Comprising 10-tracks, the album begins with “River,” opening on gleaming guitars rife with luminous accents and gentle layers of coloration. The flow of the tune ripples with lush interweaving textures.
Highlights include “Nearer Sky,” offering drifting, almost intoxicating strata of prog-rock-like flavors. The harmonics shimmer on coruscating platinum tendrils, at once elusive and proximate. “Roads” travels on glistening, glowing savors of both electric and acoustic guitars, imbuing the tune with warm, ethereal touches.
“Solitude” features a lightly plucking acoustic guitar, followed by tints of electric guitar lusters, adding radiant glowing inflections. The feel and mood of the song is pensive, yet quietly uplifting. The interplay between the two guitars delivers intimate aromas.
“Before Dark,” at once easy and undemanding, emits mellow, chill moods, drifting along on floating filaments of sonic hues, like hovering on a warm, summer breeze. “Star” trembles with pensive colors, rippling with reflective afterglows. There’s a sublime ambiance to this track, akin to dreamy mists enveloping the listener.

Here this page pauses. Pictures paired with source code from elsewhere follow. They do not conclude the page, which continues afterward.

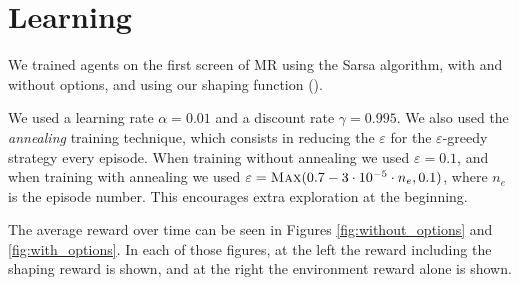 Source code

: %
%
%
%
%
%
%
%
%
%
%
%
%
%
%
%
%

\section{Learning}
We trained agents on the first screen of \acl{MR} using the Sarsa algorithm,
with and without options, and using our shaping function
().

We used a learning rate $\alpha=0.01$ and a discount rate $\gamma=0.995$. We
also used the \emph{annealing} training technique, which consists in reducing
the $\varepsilon$ for the $\varepsilon$-greedy strategy every episode. When
training without annealing we used $\varepsilon=0.1$, and when training with
annealing we used $\varepsilon=\textsc{Max}(0.7 - 3\cdot 10^{-5} \cdot n_e,
0.1)$, where $n_e$ is the episode number. This encourages extra exploration at
the beginning.

The average reward over time can be seen in Figures \ref{fig:without_options} and
\ref{fig:with_options}. In each of those figures, at the left the reward
including the shaping reward is shown, and at the right the environment reward
alone is shown.

\newcommand{\drawtraining}[2]{
\begin{figure}[p]
\begin{center}
\texttt{[image: img/sarsa/\#1.pdf]}
\end{center}
\caption{#2\label{fig:#1}}
\end{figure}
}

The final track, “Voyager,” might be the best track on the album, riding trickling guitar washes backed by iridescent sheens of sound, as if echoes mirroring off still waters. Meandering, almost languishing, nuanced tones crisscross on sparkling resonances, giving the tune diaphanous sonic attire.
One is a work of art, replete with willowy surfaces and delicate timbres, all weaving a gloriously gorgeous tapestry of sound.